When you stop rededicating yourselves every day to the idea that better advertising is what the Leo Burnett Company is all about.
When you are no longer what Thoreau called a “corporation with a conscience” which means to me, a corporation of conscientious men and women.
When you begin to compromise your integrity — which has always been the heart’s blood – the very guts of this agency.
When you stoop to convenient expedience and rationalize yourselves into acts of opportunism – for the sake of a fast buck.
When you show the slightest sign of crudeness, inappropriateness or smart-aleckness – and you lose that subtle sense of the fitness of things.
When your main interest becomes a matter of size just to be big – rather than good, hard wonderful work.
When your outlook narrows down to the number of windows – from zero to five in the walls of your office, but think of yourself first.
When you lose your humility and become big-shot weisenheimers… a little too big for your boots.
When the apples come down to being just apples for eating (or for polishing) – no longer a part of our tone – our personality.
When you disapprove of something, and start tearing the hell out of the man who did it rather than the work itself?
When you stop building on strong and vital ideas, and start a routine production line.
When you start believing that, in the interest of efficiency, a creative spirit and the urge to create can be delegated and administered, and forget that they can only be nurtured, stimulated and inspired.
When you start giving lip service to this being a “creative agency” and stop really being one.
Finally, when you lose your respect for the lonely man – the man at his typewriter or his drawing board or behind his camera or just scribbling notes with one of our big black pencils – or working all night on a media plan. When you forget that the lonely man – and thank God for him – has made the agency we now have possible. When you forget he’s the man who, because he is reaching harder, sometimes actually gets hold of – for a moment – one of those hot, unreachable stars.

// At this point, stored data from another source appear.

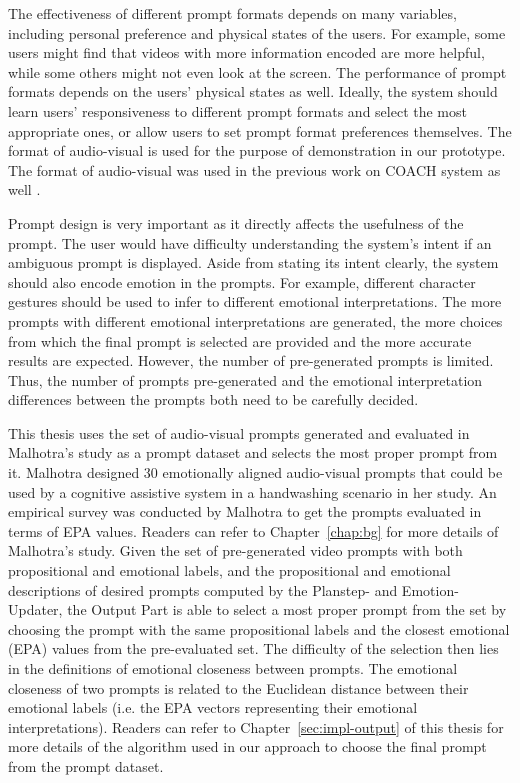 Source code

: The effectiveness of different prompt formats depends on many variables, including personal preference and physical states of the users. For example, some users might find that videos with more information encoded are more helpful, while some others might not even look at the screen. The performance of prompt formats depends on the users' physical states as well. Ideally, the system should learn users' responsiveness to different prompt formats and select the most appropriate ones, or allow users to set prompt format preferences themselves. The format of audio-visual is used for the purpose of demonstration in our prototype. The format of audio-visual was used in the previous work on COACH system as well \cite{mihailidis2008coach}.

Prompt design is very important as it directly affects the usefulness of the prompt. The user would have difficulty understanding the system's intent if an ambiguous prompt is displayed. Aside from stating its intent clearly, the system should also encode emotion in the prompts. For example, different character gestures should be used to infer to different emotional interpretations. The more prompts with different emotional interpretations are generated, the more choices from which the final prompt is selected are provided and the more accurate results are expected. However, the number of pre-generated prompts is limited. Thus, the number of prompts pre-generated and the emotional interpretation differences between the prompts both need to be carefully decided. 

This thesis uses the set of audio-visual prompts generated and evaluated in Malhotra's study \cite{malhotra2014} as a prompt dataset and selects the most proper prompt from it. Malhotra designed 30 emotionally aligned audio-visual prompts that could be used by a cognitive assistive system in a handwashing scenario in her study. An empirical survey was conducted by Malhotra to get the prompts evaluated in terms of EPA values. Readers can refer to Chapter~\ref{chap:bg} for more details of Malhotra's study. Given the set of pre-generated video prompts with both propositional and emotional labels, and the propositional and emotional descriptions of desired prompts computed by the Planstep- and Emotion-Updater, the Output Part is able to select a most proper prompt from the set by choosing the prompt with the same propositional labels and the closest emotional (EPA) values from the pre-evaluated set. The difficulty of the selection then lies in the definitions of emotional closeness between prompts. The emotional closeness of two prompts is related to the Euclidean distance between their emotional labels (i.e. the EPA vectors representing their emotional interpretations). Readers can refer to Chapter~\ref{sec:impl-output} of this thesis for more details of the algorithm used in our approach to choose the final prompt from the prompt dataset.

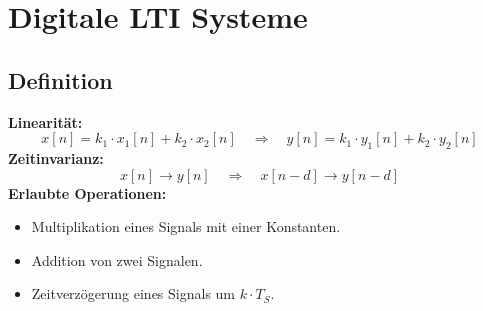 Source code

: 


\chapter{Digitale LTI Systeme}

\section{Definition}
\textbf{Linearität:}
\[ x[n] = k_1 \cdot x_1[n] + k_2 \cdot x_2[n] \quad \Longrightarrow \quad y[n] = k_1 \cdot y_1[n] + k_2 \cdot y_2[n] \]
\textbf{Zeitinvarianz:}
\[ x[n] \rightarrow y[n] \quad \Longrightarrow \quad x[n-d] \rightarrow y[n-d] \]
\textbf{Erlaubte Operationen:}
\begin{itemize}[noitemsep,topsep=3pt]
	\item Multiplikation eines Signals mit einer Konstanten.
	\item Addition von zwei Signalen.
	\item Zeitverzögerung eines Signals um $k \cdot T_S$.
\end{itemize}

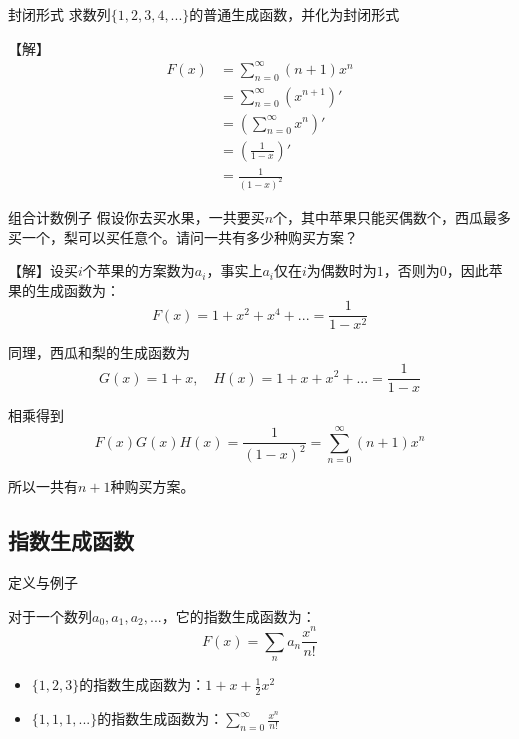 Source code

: \documentclass{beamer}
\begin{document}
\begin{frame}{封闭形式}
    求数列$\{1,2,3,4,...\}$的普通生成函数，并化为封闭形式

    \vspace{1em}\pause
    【解】
    \begin{align*}
        F(x)&=\sum_{n=0}^\infty (n+1)x^{n}\\
        &= \sum_{n=0}^\infty (x^{n+1})'\\
        &= \left(\sum_{n=0}^\infty x^{n}\right)'\\
        &= \left(\frac{1}{1-x}\right)'\\
        &= \frac{1}{(1-x)^2}
    \end{align*}
\end{frame}

\begin{frame}{组合计数例子}
    \small
    假设你去买水果，一共要买$n$个，其中苹果只能买偶数个，西瓜最多买一个，梨可以买任意个。请问一共有多少种购买方案？

    \vspace{1em}\pause
    【解】设买$i$个苹果的方案数为$a_i$，事实上$a_i$仅在$i$为偶数时为$1$，否则为$0$，因此苹果的生成函数为：
    \begin{equation*}
        F(x)=1+x^2+x^4+...=\frac{1}{1-x^2}
    \end{equation*}

    \pause
    同理，西瓜和梨的生成函数为
    \begin{equation*}
        G(x)=1+x,\quad H(x)=1+x+x^2+...=\frac{1}{1-x}
    \end{equation*}

    \pause
    相乘得到
    \begin{equation*}
        F(x)G(x)H(x)=\frac{1}{(1-x)^2}=\sum_{n=0}^\infty (n+1)x^{n}
    \end{equation*}

    所以一共有$n+1$种购买方案。
\end{frame}

\subsection{指数生成函数}

\begin{frame}{定义与例子}

对于一个数列$a_0,a_1,a_2,...$，它的指数生成函数为：
\begin{equation*}
    F(x)=\sum_n a_n\frac{x^n}{n!}
\end{equation*}

\pause
\begin{itemize}
    \item $\{1,2,3\}$的指数生成函数为：$1+x+\frac{1}{2}x^2$
    \item $\{1,1,1,...\}$的指数生成函数为：$\sum_{n=0}^\infty \frac{x^n}{n!}$
\end{itemize}

\end{frame}
\end{document}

THAT, boys and girls, is when I shall insist you take my name off the door.
And by golly, it will be taken off the door.”
I believe in the ad industry and for the most part believe that we all work with this core perspective. I know we at EVOK do, and it is shown in the small actions. The decisions we make for our clients are still rooted in the best interests of advertising and the client, not financially motivated. I have personally witnessed account managers donate their time, logging “unbillable” or ‘GA” on account when they could have billed for it but maybe just felt 51% like they shouldn’t. I’ve seen artists take projects home and work on them all night, off the clock, to keep on schedule. I’ve seen production managers get a reduced quote and pass the hidden savings on to the client. I’ve seen media buyers fight for make goods or issue credit memos when clients would never know. And, I’ve seen them all cry for a client loss not because of lost revenue, but because they truly cared about and for the client. And most recently, I stood next to a creative who teared up during a pitch because he believed in the brand promise of the client and what it means to him personally.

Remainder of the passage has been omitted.